Aim of the exercise: All lines in the entries below that hold "data" make up the answer.

Extracted material:
* * * * *
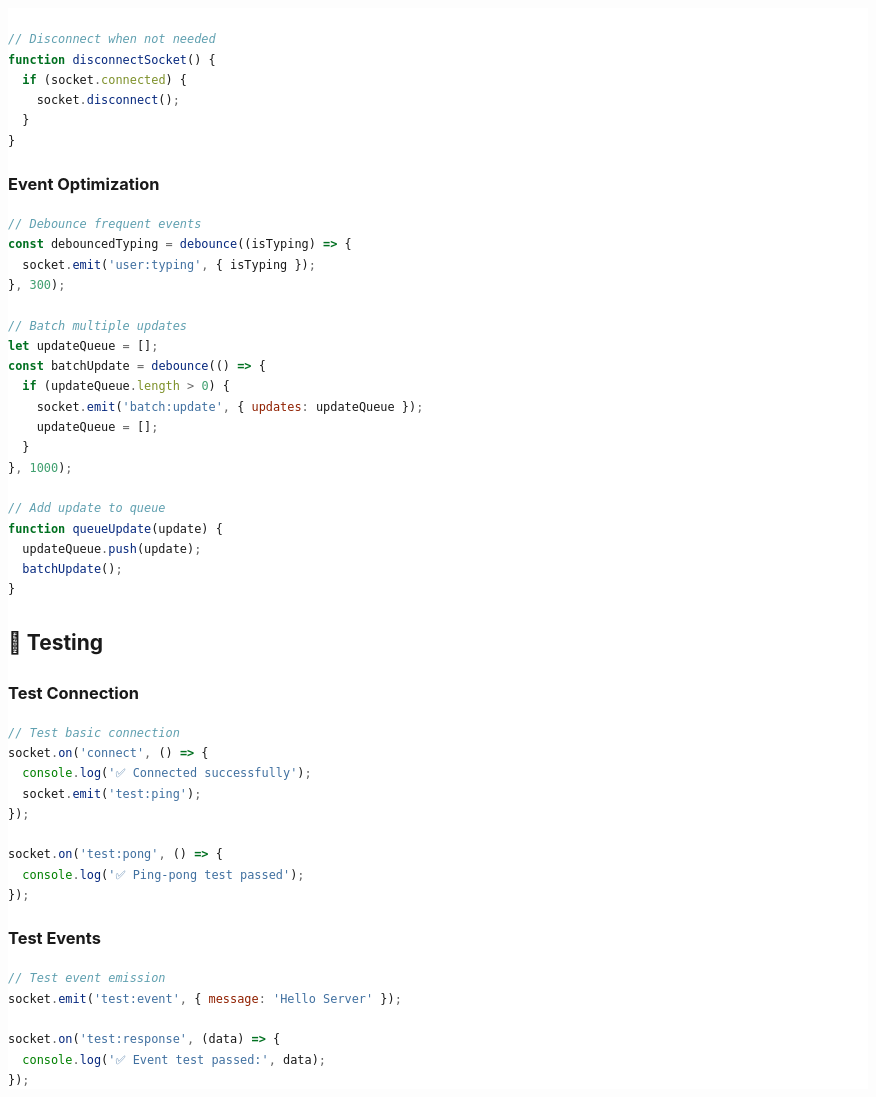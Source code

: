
 ```javascript

// Disconnect when not needed
function disconnectSocket() {
  if (socket.connected) {
    socket.disconnect();
  }
}
```

### Event Optimization
```javascript
// Debounce frequent events
const debouncedTyping = debounce((isTyping) => {
  socket.emit('user:typing', { isTyping });
}, 300);

// Batch multiple updates
let updateQueue = [];
const batchUpdate = debounce(() => {
  if (updateQueue.length > 0) {
    socket.emit('batch:update', { updates: updateQueue });
    updateQueue = [];
  }
}, 1000);

// Add update to queue
function queueUpdate(update) {
  updateQueue.push(update);
  batchUpdate();
}
```

## 🧪 Testing

### Test Connection
```javascript
// Test basic connection
socket.on('connect', () => {
  console.log('✅ Connected successfully');
  socket.emit('test:ping');
});

socket.on('test:pong', () => {
  console.log('✅ Ping-pong test passed');
});
```

### Test Events
```javascript
// Test event emission
socket.emit('test:event', { message: 'Hello Server' });

socket.on('test:response', (data) => {
  console.log('✅ Event test passed:', data);
});
```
* * * * *
Task answer:
socket.on('test:response', (data) => {
  console.log('✅ Event test passed:', data);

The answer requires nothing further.